# Canon 50mm 1.8 vs. 85mm 1.8



## impressme (Nov 16, 2008)

I was at the camera shop looking at some new glass to add to my collection. Many of you have raved on the 50mm but they actually suggested the 85mm- any limitations from the 85 that I can do with the 50?


----------



## impressme (Nov 16, 2008)

or is it simply b/c the 50mm is less expensive?


----------



## rdompor (Nov 16, 2008)

The 85 1.8 is of much better quality.  It has better build and better AF.  A much better comparison would be between the 50 1.4 and 85 1.8.


----------



## Dao (Nov 16, 2008)

Both lens are nice lens to have.  For 50mm, there is a F/1.4 version  and the cost of that lens is similar to the 85mm f/1.8

I have the 50mm f/1.8.  The cost of that lens is a lot less expensive than the 85mm f/1.8.  The next lens I would like to get is the 85mm f/1.8.

I found that when I am outside taking pictures of my wife or daughter, sort of like portrait shots.  I prefer a longer range. (longer focal length)  But the current lens that I have can only do F/4 at that focal length.

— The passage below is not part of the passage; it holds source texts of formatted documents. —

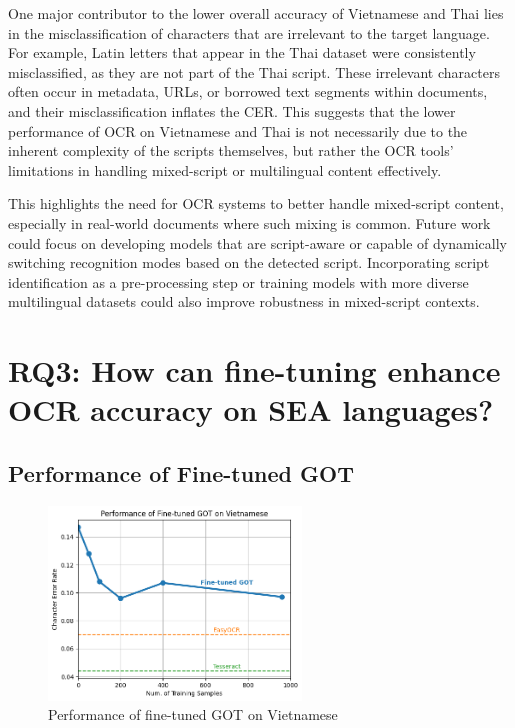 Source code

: \documentclass[12pt,oneside]{memoir}
\begin{document}
One major contributor to the lower overall accuracy of Vietnamese and Thai lies in the misclassification of characters that are irrelevant to the target language. 
For example, Latin letters that appear in the Thai dataset were consistently misclassified, as they are not part of the Thai script.
These irrelevant characters often occur in metadata, URLs, or borrowed text segments within documents, and their misclassification inflates the CER. 
This suggests that the lower performance of OCR on Vietnamese and Thai is not necessarily due to the inherent complexity of the scripts themselves, but rather the OCR tools’ limitations in handling mixed-script or multilingual content effectively.

This highlights the need for OCR systems to better handle mixed-script content, especially in real-world documents where such mixing is common. Future work could focus on developing models that are script-aware or capable of dynamically switching recognition modes based on the detected script. Incorporating script identification as a pre-processing step or training models with more diverse multilingual datasets could also improve robustness in mixed-script contexts.

\section{RQ3: How can fine-tuning enhance OCR accuracy on SEA languages?}

\subsection{Performance of Fine-tuned GOT}

\begin{figure}[ht]
    \centering
    \includegraphics[width=0.6\textwidth]{images/fine-tuned-got-vietnamese.png}
    \caption{Performance of fine-tuned GOT on Vietnamese}
    \label{figure:fine-tuned-got-vietnamese}
\end{figure}
\end{document}

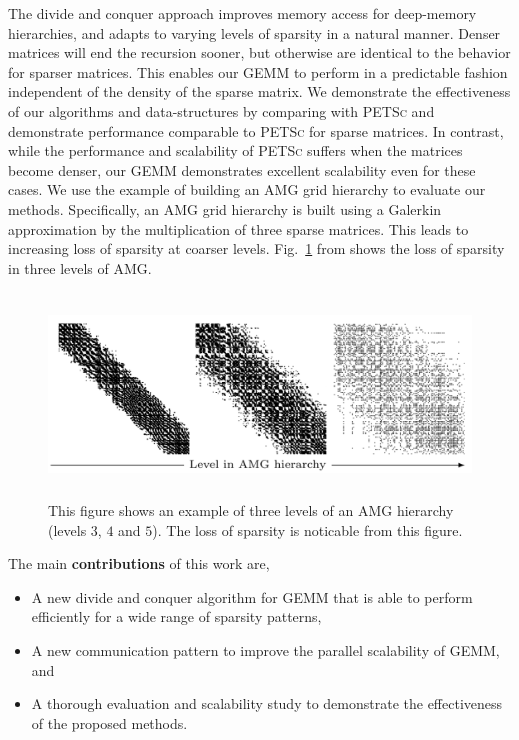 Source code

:The divide and conquer approach improves memory access for deep-memory hierarchies, and adapts to varying levels of sparsity in a natural manner. Denser matrices will end the recursion sooner, but otherwise are identical to the behavior for sparser matrices. This enables our \textsc{GEMM} to perform in a predictable fashion independent of the density of the sparse matrix. We demonstrate the effectiveness of our algorithms and data-structures by comparing with \textsc{PETSc} \cite{petsc-web-page} and demonstrate performance comparable to \textsc{PETSc} for sparse matrices. In contrast, while the performance and scalability of \textsc{PETSc} suffers when the matrices become denser, our \textsc{GEMM} demonstrates excellent scalability even for these cases. We use the example of building an AMG grid hierarchy to evaluate our methods. Specifically, an AMG grid hierarchy is built using a Galerkin approximation by the multiplication of three sparse matrices. This leads to increasing loss of sparsity at coarser levels. Fig.~\ref{fig:sparsity} from \cite{bienz2016reducing} shows the loss of sparsity in three levels of AMG.

\begin{figure}[hbt]
 \centering
 \includegraphics[width=11.8cm,height=5.4cm]{./figures/AMG_sparsity.png}
 \caption{This figure shows an example of three levels of an AMG hierarchy (levels $3$, $4$ and $5$). The loss of sparsity is noticable from this figure.}
 \label{fig:sparsity}
\end{figure}


The main {\bf contributions} of this work are,
\begin{itemize}
  \item A new divide and conquer algorithm for \textsc{GEMM} that is able to perform efficiently for a wide range of sparsity patterns,
  \item A new communication pattern to improve the parallel scalability of \textsc{GEMM}, and
  \item A thorough evaluation and scalability study to demonstrate the effectiveness of the proposed methods.
\end{itemize}

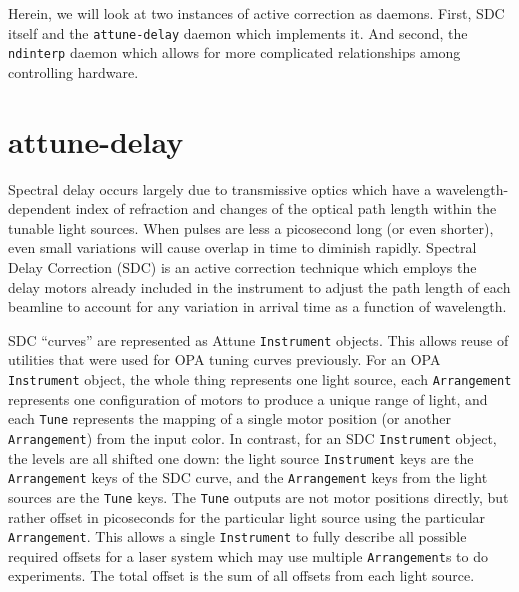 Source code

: Herein, we will look at two instances of active correction as daemons.
First, SDC itself and the \texttt{attune-delay} daemon which implements it.
And second, the \texttt{ndinterp} daemon which allows for more complicated relationships among controlling hardware.

\clearpage

\section{attune-delay}  %

Spectral delay occurs largely due to transmissive optics which have a wavelength-dependent index of refraction and changes of the optical path length within the tunable light sources.
When pulses are less a picosecond long (or even shorter), even small variations will cause overlap in time to diminish rapidly.
Spectral Delay Correction (SDC) is an active correction technique which employs the delay motors already included in the instrument to adjust the path length of each beamline to account for any variation in arrival time as a function of wavelength.

SDC ``curves'' are represented as Attune \texttt{Instrument} objects.
This allows reuse of utilities that were used for OPA tuning curves previously.
For an OPA \texttt{Instrument} object, the whole thing represents one light source, each \texttt{Arrangement} represents one configuration of motors to produce a unique range of light, and each \texttt{Tune} represents the mapping of a single motor position (or another \texttt{Arrangement}) from the input color.
In contrast, for an SDC \texttt{Instrument} object, the levels are all shifted one down: the light source \texttt{Instrument} keys are the \texttt{Arrangement} keys of the SDC curve, and the \texttt{Arrangement} keys from the light sources are the \texttt{Tune} keys.
The \texttt{Tune} outputs are not motor positions directly, but rather offset in picoseconds for the particular light source using the particular \texttt{Arrangement}.
This allows a single \texttt{Instrument} to fully describe all possible required offsets for a laser system which may use multiple \texttt{Arrangement}s to do experiments.
The total offset is the sum of all offsets from each light source.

Apart from the build, better autofocus .....  Since it is a longer focal length lens, it will have the less perspective issue.

For example, if a person lay down on the ground with the foot point away from the camera at an angle, the shorter focal length lens will have more issue of the person's head is a lot larger than the foot.  And of course when the person is sitting on the grass and the foot is closer to the camera, the foot MAY appear bigger.

Of course, it really depends on the situation and how you frame the subject such as how much the subject take up the whole frame.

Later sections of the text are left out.